Tonight is one of those nights that can be dangerous. I had a very filling dinner of soup and salad and then afterwards a friend of ours was doing a poetry reading at one of our favorite places, Atomic Cowboy, so we headed that direction. Now, I have a hard time with poetry. This irritates me to no end because I love books, words, art, and music. I just don’t get poetry. I don’t understand what they are trying to tell me. I do appreciate it because I think it takes guts to stand up on stage and tell people your most intimate thoughts. I compare it to me getting behind a mic and just reading stuff from my journal. Uh, no thanks. I don’t even want to re-read some of that stuff let alone read it to people. At least I had Kyle there to translate for me so I wasn’t at a complete loss. Anyway, Atomic Cowboy is one of our favorite places because we love the owners and, of course, the food is so good. We were good though and just had a couple of cocktails to blend in with the crowd.

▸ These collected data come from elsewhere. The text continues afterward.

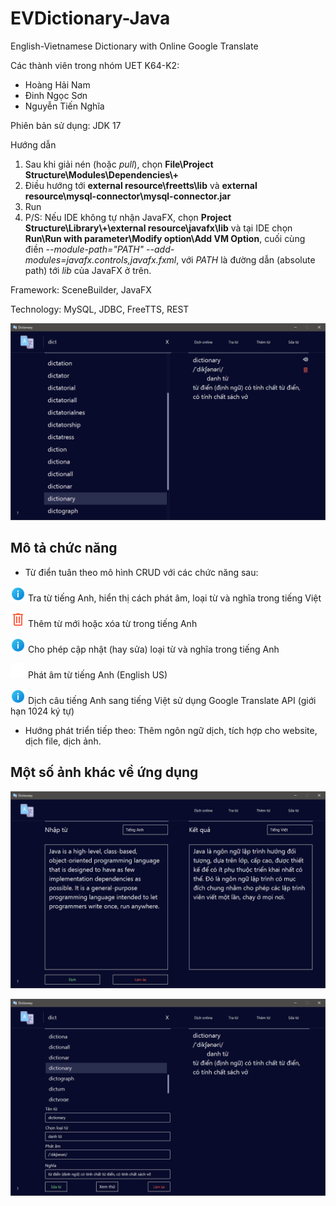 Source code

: # EVDictionary-Java
English-Vietnamese Dictionary with Online Google Translate

Các thành viên trong nhóm UET K64-K2:
- Hoàng Hải Nam
- Đinh Ngọc Sơn
- Nguyễn Tiến Nghĩa

Phiên bản sử dụng: JDK 17

Hướng dẫn
1. Sau khi giải nén (hoặc _pull_), chọn __File\Project Structure\Modules\Dependencies\\+__
2. Điều hướng tới __external resource\freetts\lib__ và __external resource\mysql-connector\mysql-connector.jar__
3. Run
4. P/S: Nếu IDE không tự nhận JavaFX, chọn __Project Structure\Library\\+\external resource\javafx\lib__ và tại IDE chọn __Run\Run with parameter\Modify option\Add VM Option__, cuối cùng điền _--module-path="PATH" --add-modules=javafx.controls,javafx.fxml_, với _PATH_ là đường dẫn (absolute path) tới _lib_ của JavaFX ở trên.

Framework: SceneBuilder, JavaFX

Technology: MySQL, JDBC, FreeTTS, REST

![](src/main/resources/com/example/dictionary/images/EVD_Main.png)

## Mô tả chức năng

- Từ điển tuân theo mô hình CRUD với các chức năng sau:

![](src/main/resources/com/example/dictionary/images/info24.png) Tra từ tiếng Anh, hiển thị cách phát âm, loại từ và nghĩa trong tiếng Việt

![](src/main/resources/com/example/dictionary/images/icons8-trash-24.png) Thêm từ mới hoặc xóa từ trong tiếng Anh

![](src/main/resources/com/example/dictionary/images/info24.png) Cho phép cập nhật (hay sửa) loại từ và nghĩa trong tiếng Anh

![](src/main/resources/com/example/dictionary/images/icons8-speaker-24.png) Phát âm từ tiếng Anh (English US)

![](src/main/resources/com/example/dictionary/images/info24.png) Dịch câu tiếng Anh sang tiếng Việt sử dụng Google Translate API (giới hạn 1024 ký tự)

- Hướng phát triển tiếp theo: Thêm ngôn ngữ dịch, tích hợp cho website, dịch file, dịch ảnh.

## Một số ảnh khác về ứng dụng

![](src/main/resources/com/example/dictionary/images/EVD_Online.png)

![](src/main/resources/com/example/dictionary/images/EVD_Update.png) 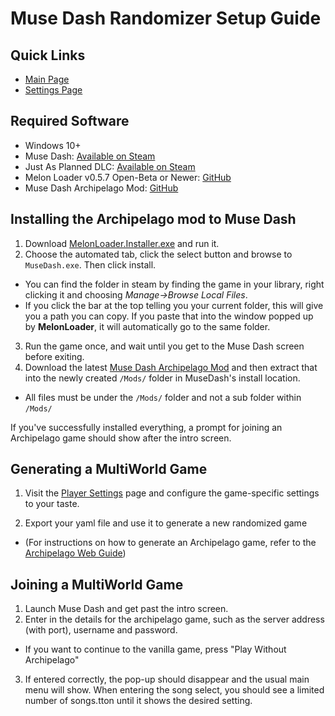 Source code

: # Muse Dash Randomizer Setup Guide

## Quick Links
- [Main Page](../../../../games/Muse%20Dash/info/en)
- [Settings Page](../../../../games/Muse%20Dash/player-settings)

## Required Software

- Windows 10+
- Muse Dash: [Available on Steam](https://store.steampowered.com/app/774171/Muse_Dash/)
- Just As Planned DLC: [Available on Steam](https://store.steampowered.com/app/1055810/Muse_Dash__Just_as_planned/)
- Melon Loader v0.5.7 Open-Beta or Newer: [GitHub](https://github.com/LavaGang/MelonLoader/releases/latest)
- Muse Dash Archipelago Mod: [GitHub](https://github.com/toasterparty/oc2-modding/releases)

## Installing the Archipelago mod to Muse Dash

1. Download [MelonLoader.Installer.exe](https://github.com/LavaGang/MelonLoader/releases/latest) and run it.
2. Choose the automated tab, click the select button and browse to `MuseDash.exe`. Then click install.
  - You can find the folder in steam by finding the game in your library, right clicking it and choosing *Manage→Browse Local Files*.
  - If you click the bar at the top telling you your current folder, this will give you a path you can copy. If you paste that into the window popped up by **MelonLoader**, it will automatically go to the same folder.
3. Run the game once, and wait until you get to the Muse Dash screen before exiting.
4. Download the latest [Muse Dash Archipelago Mod](https://github.com/toasterparty/oc2-modding/releases) and then extract that into the newly created `/Mods/` folder in MuseDash's install location.
  - All files must be under the `/Mods/` folder and not a sub folder within `/Mods/`

If you've successfully installed everything, a prompt for joining an Archipelago game should show after the intro screen.

## Generating a MultiWorld Game
1. Visit the [Player Settings](../../../../games/Muse%20Dash/player-settings) page and configure the game-specific settings to your taste.

2. Export your yaml file and use it to generate a new randomized game
  - (For instructions on how to generate an Archipelago game, refer to the [Archipelago Web Guide](../../../../tutorial/Archipelago/using_website/en))

## Joining a MultiWorld Game

1. Launch Muse Dash and get past the intro screen.
2. Enter in the details for the archipelago game, such as the server address (with port), username and password.
  - If you want to continue to the vanilla game, press "Play Without Archipelago"
3. If entered correctly, the pop-up should disappear and the usual main menu will show. When entering the song select, you should see a limited number of songs.tton until it shows the desired setting.
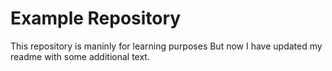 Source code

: # Example Repository

This repository is maninly for learning purposes
But now I have updated my readme with some additional text.
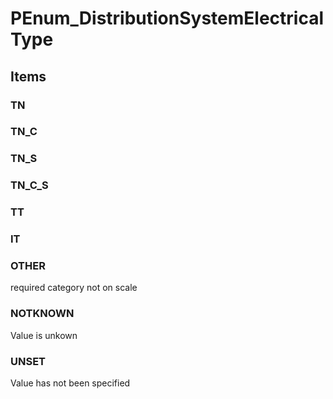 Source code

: # PEnum_DistributionSystemElectricalType

## Items

### TN


### TN_C


### TN_S


### TN_C_S


### TT


### IT


### OTHER
required category not on scale

### NOTKNOWN
Value is unkown

### UNSET
Value has not been specified
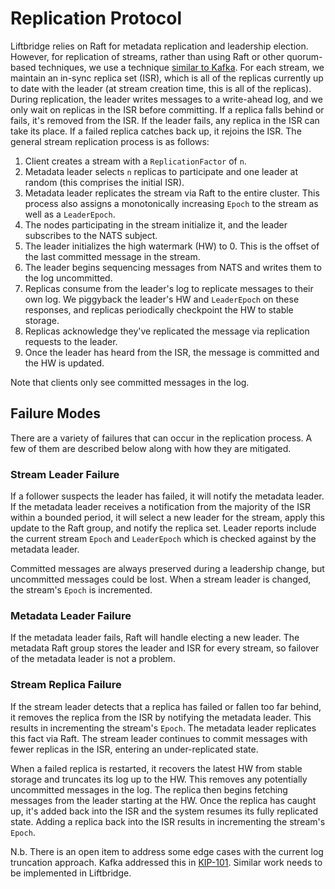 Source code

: # Replication Protocol

Liftbridge relies on Raft for metadata replication and leadership election.
However, for replication of streams, rather than using Raft or other
quorum-based techniques, we use a technique [similar to
Kafka](https://www.confluent.io/blog/hands-free-kafka-replication-a-lesson-in-operational-simplicity/).
For each stream, we maintain an in-sync replica set (ISR), which is all of the
replicas currently up to date with the leader (at stream creation time, this is
all of the replicas). During replication, the leader writes messages to a
write-ahead log, and we only wait on replicas in the ISR before committing. If
a replica falls behind or fails, it's removed from the ISR. If the leader
fails, any replica in the ISR can take its place. If a failed replica catches
back up, it rejoins the ISR. The general stream replication process is as
follows:

1. Client creates a stream with a `ReplicationFactor` of `n`.
1. Metadata leader selects `n` replicas to participate and one leader at random
   (this comprises the initial ISR).
1. Metadata leader replicates the stream via Raft to the entire cluster. This
   process also assigns a monotonically increasing `Epoch` to the stream as
   well as a `LeaderEpoch`.
1. The nodes participating in the stream initialize it, and the leader
   subscribes to the NATS subject.
1. The leader initializes the high watermark (HW) to 0. This is the offset of
   the last committed message in the stream.
1. The leader begins sequencing messages from NATS and writes them to the log
   uncommitted.
1. Replicas consume from the leader's log to replicate messages to their own
   log. We piggyback the leader's HW and `LeaderEpoch` on these responses, and
   replicas periodically checkpoint the HW to stable storage.
1. Replicas acknowledge they've replicated the message via replication requests
   to the leader.
1. Once the leader has heard from the ISR, the message is committed and the HW
   is updated.

Note that clients only see committed messages in the log.

## Failure Modes

There are a variety of failures that can occur in the replication process. A
few of them are described below along with how they are mitigated.

### Stream Leader Failure

If a follower suspects the leader has failed, it will notify the metadata
leader. If the metadata leader receives a notification from the majority of the
ISR within a bounded period, it will select a new leader for the stream, apply
this update to the Raft group, and notify the replica set. Leader reports
include the current stream `Epoch` and `LeaderEpoch` which is checked against
by the metadata leader.

Committed messages are always preserved during a leadership change, but
uncommitted messages could be lost. When a stream leader is changed, the
stream's `Epoch` is incremented.

### Metadata Leader Failure

If the metadata leader fails, Raft will handle electing a new leader. The
metadata Raft group stores the leader and ISR for every stream, so failover of
the metadata leader is not a problem.

### Stream Replica Failure

If the stream leader detects that a replica has failed or fallen too far
behind, it removes the replica from the ISR by notifying the metadata leader.
This results in incrementing the stream's `Epoch`. The metadata leader
replicates this fact via Raft. The stream leader continues to commit messages
with fewer replicas in the ISR, entering an under-replicated state.

When a failed replica is restarted, it recovers the latest HW from stable
storage and truncates its log up to the HW. This removes any potentially
uncommitted messages in the log. The replica then begins fetching messages from
the leader starting at the HW. Once the replica has caught up, it's added back
into the ISR and the system resumes its fully replicated state. Adding a
replica back into the ISR results in incrementing the stream's `Epoch`.

N.b. There is an open item to address some edge cases with the current log
truncation approach. Kafka addressed this in
[KIP-101](https://cwiki.apache.org/confluence/display/KAFKA/KIP-101+-+Alter+Replication+Protocol+to+use+Leader+Epoch+rather+than+High+Watermark+for+Truncation).
Similar work needs to be implemented in Liftbridge.
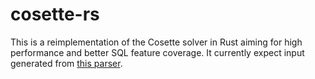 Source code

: # cosette-rs

This is a reimplementation of the Cosette solver in Rust aiming for high performance and better SQL feature coverage.
It currently expect input generated from [this parser](https://github.com/cosette-solver/cosette-parser).
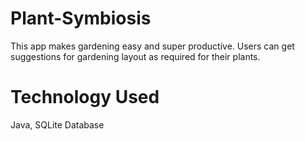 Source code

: # Plant-Symbiosis

This app makes gardening easy and super productive. Users can get suggestions for
gardening layout as required for their plants.

# Technology Used

Java, SQLite Database

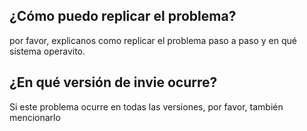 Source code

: ## ¿Cómo puedo replicar el problema?
por favor, explicanos como replicar el problema paso a paso y en qué sistema operavito.
## ¿En qué versión de invie ocurre?
Si este problema ocurre en todas las versiones, por favor, también mencionarlo

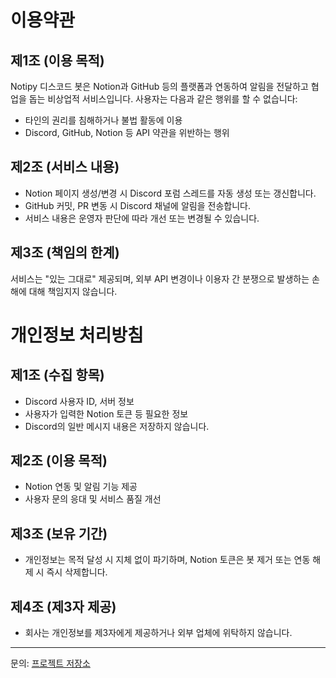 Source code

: # 이용약관

## 제1조 (이용 목적)
Notipy 디스코드 봇은 Notion과 GitHub 등의 플랫폼과 연동하여 알림을 전달하고 협업을 돕는 비상업적 서비스입니다. 사용자는 다음과 같은 행위를 할 수 없습니다:

- 타인의 권리를 침해하거나 불법 활동에 이용
- Discord, GitHub, Notion 등 API 약관을 위반하는 행위

## 제2조 (서비스 내용)
- Notion 페이지 생성/변경 시 Discord 포럼 스레드를 자동 생성 또는 갱신합니다.
- GitHub 커밋, PR 변동 시 Discord 채널에 알림을 전송합니다.
- 서비스 내용은 운영자 판단에 따라 개선 또는 변경될 수 있습니다.

## 제3조 (책임의 한계)
서비스는 "있는 그대로" 제공되며, 외부 API 변경이나 이용자 간 분쟁으로 발생하는 손해에 대해 책임지지 않습니다.

# 개인정보 처리방침

## 제1조 (수집 항목)
- Discord 사용자 ID, 서버 정보
- 사용자가 입력한 Notion 토큰 등 필요한 정보
- Discord의 일반 메시지 내용은 저장하지 않습니다.

## 제2조 (이용 목적)
- Notion 연동 및 알림 기능 제공
- 사용자 문의 응대 및 서비스 품질 개선

## 제3조 (보유 기간)
- 개인정보는 목적 달성 시 지체 없이 파기하며, Notion 토큰은 봇 제거 또는 연동 해제 시 즉시 삭제합니다.

## 제4조 (제3자 제공)
- 회사는 개인정보를 제3자에게 제공하거나 외부 업체에 위탁하지 않습니다.

---

문의: [프로젝트 저장소](../..)

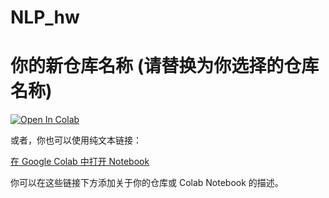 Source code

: # NLP_hw

# 你的新仓库名称 (请替换为你选择的仓库名称)

[![Open In Colab](https://colab.research.google.com/assets/colab-badge.svg)](https://colab.research.google.com/drive/15iIy3E2MwKtHpsBBXkpe99fnehh2wawN?usp=sharing)

或者，你也可以使用纯文本链接：

[在 Google Colab 中打开 Notebook](https://colab.research.google.com/drive/15iIy3E2MwKtHpsBBXkpe99fnehh2wawN?usp=sharing)

你可以在这些链接下方添加关于你的仓库或 Colab Notebook 的描述。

So we get home and I’m on the prowl.
I want cheese... no pickles... no chocolate...oh I wish we had chips.
Okay, so I don’t know what I want, but I know it’s something to eat.
Maybe if I open the refrigerator one more time something will appear that I didn’t see before.
Nope, same stuff.
Two oranges and plenty of nuts.
But, I’m tired of those and miss the days that I could have nachos on a whim.
Then, I remind myself that our once a month weigh in is coming up and I don’t want to blow it the week before. Sigh... Okay, I won’t eat anything, well maybe some cashews and four little chocolate chips, but that’s it. My only defense is to brush my teeth. So that’s what I’ll do, and then go to bed.
I say this with a frown and dripping with sarcasm, yay me.